Add more mocking to our in-JS DOM representation (jsdom or domino) so it claims to know the sizes and positions of things. Or do that mocking off to the side, with special lookup procedures. We'd have to crawl the original page and squirrel away each [interesting] node's geometry information for later. Implicit in this is the need for a way to durably address each node. (Worst case, I you could use the path from root (html.1/body.1/div.1/div.2/p.3) or the index of the tag's opener within the file, either in terms of "the nth tag in the file" or "tag at byte offset n". Hopefully there's a better idea. At least the first one you can figure out if all you have is the node—by walking upward to the root and looking around at siblings. Kind of expensive, though. Of course, we could do it once per page and then just keep a big hash in RAM. But I'm getting ahead of myself.)

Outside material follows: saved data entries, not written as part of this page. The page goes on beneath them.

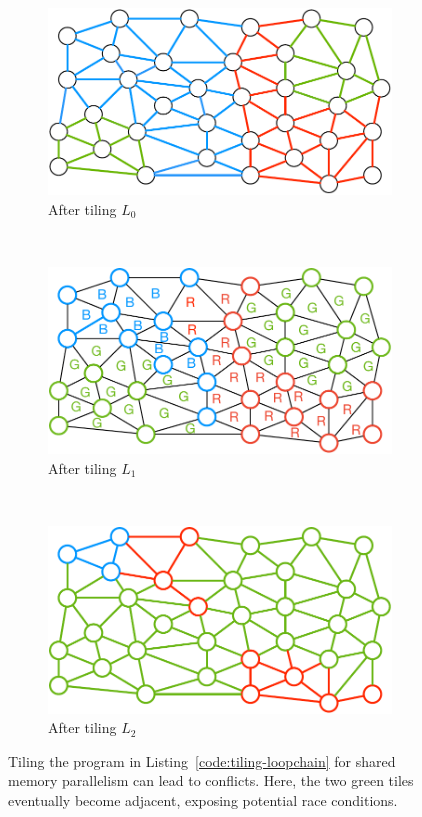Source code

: \begin{figure}[h]
\centering
\begin{subfigure}[b]{0.33\textwidth}
\includegraphics[width=\textwidth]{sparsetiling/figures/loop_0_conflicts.pdf}
\caption{After tiling $L_0$}
\label{fig:st-conflicts-a}
\end{subfigure}%
~ 
\begin{subfigure}[b]{0.33\textwidth}
\centering
\includegraphics[width=\textwidth]{sparsetiling/figures/loop_1_conflicts.pdf}
\caption{After tiling $L_1$}
\label{fig:st-conflicts-b}
\end{subfigure}%
~
\begin{subfigure}[b]{0.34\textwidth}
\centering
\includegraphics[width=\textwidth]{sparsetiling/figures/loop_2_conflicts.pdf}
\caption{After tiling $L_2$}
\label{fig:st-conflicts-c}
\end{subfigure}%

\caption{Tiling the program in Listing~\ref{code:tiling-loopchain} for shared memory parallelism can lead to conflicts. Here, the two green tiles eventually become adjacent, exposing potential race conditions.}
\label{fig:st-conflicts}
\end{figure}


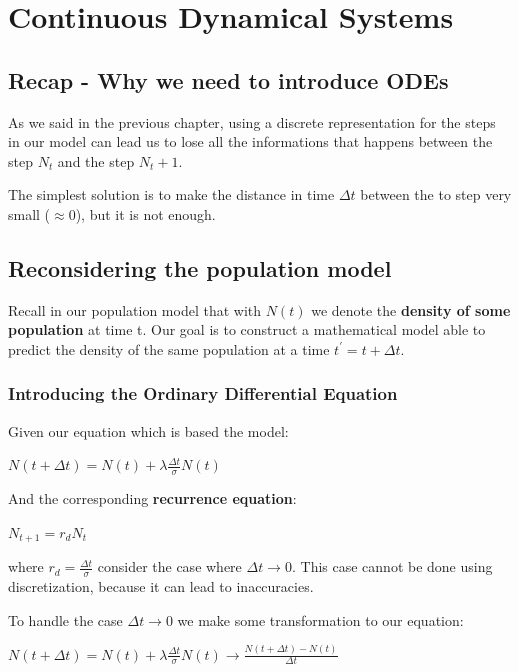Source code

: \chapter{Continuous Dynamical Systems}

\section {Recap - Why we need to introduce ODEs}
As we said in the previous chapter, using a discrete representation for the steps in our model can lead us to lose all the informations that happens between the step $N_t$ and the step $N_t+1$. \par
The simplest solution is to make the distance in time $\Delta t$ between the to step very small ($\approx 0$), but it is not enough.

\section{Reconsidering the population model}
Recall in our population model that with $N(t)$ we denote the \textbf{density of some population} at time t. Our goal is to construct a mathematical model able to predict the density of the same population at a time $t^{'} = t + \Delta{t}$.

\subsection {Introducing the Ordinary Differential Equation}

\par Given our equation which is based the model:
\begin{center}
    $N(t + \Delta{t}) = N(t) + \lambda{\frac{\Delta{t}}{\sigma}{N(t)}}$
\end{center}
And the corresponding \textbf{recurrence equation}:
\begin{center}
    $N_{t+1} = r_{d}N_{t}$
\end{center}
where $r_{d} = \frac{\Delta{t}}{\sigma}$ consider the case where $\Delta{t} \rightarrow 0$. This case cannot be done using discretization, because it can lead to inaccuracies.
\par To handle the case $\Delta{t} \rightarrow 0$ we make some transformation to our equation:

\begin{center}
    $N(t + \Delta{t}) = N(t) + \lambda{\frac{\Delta{t}}{\sigma}{N(t)}} \rightarrow  \frac{N(t + \Delta{t}) - N(t)}{\Delta{t}} $
\end{center}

- No browser needed during tests and tuning
- If we wanted to capture more about the page later, there's no guarantee we have access to the original. (Mitigation: capture a LOT, like all the attrs and computed CSS of every node, along with their dimensions and positions. Also, save a webarchive as well, just for human reference and, if the effort warrants, future mechanical extraction.)
- More coding to do? Not sure.
- Will storage requirements be even larger than the Preserve Assets approach? Estimate.
- Use Selenium to crawl the page, write locations to a file? (I have this somewhat working I think?)
- Node to number map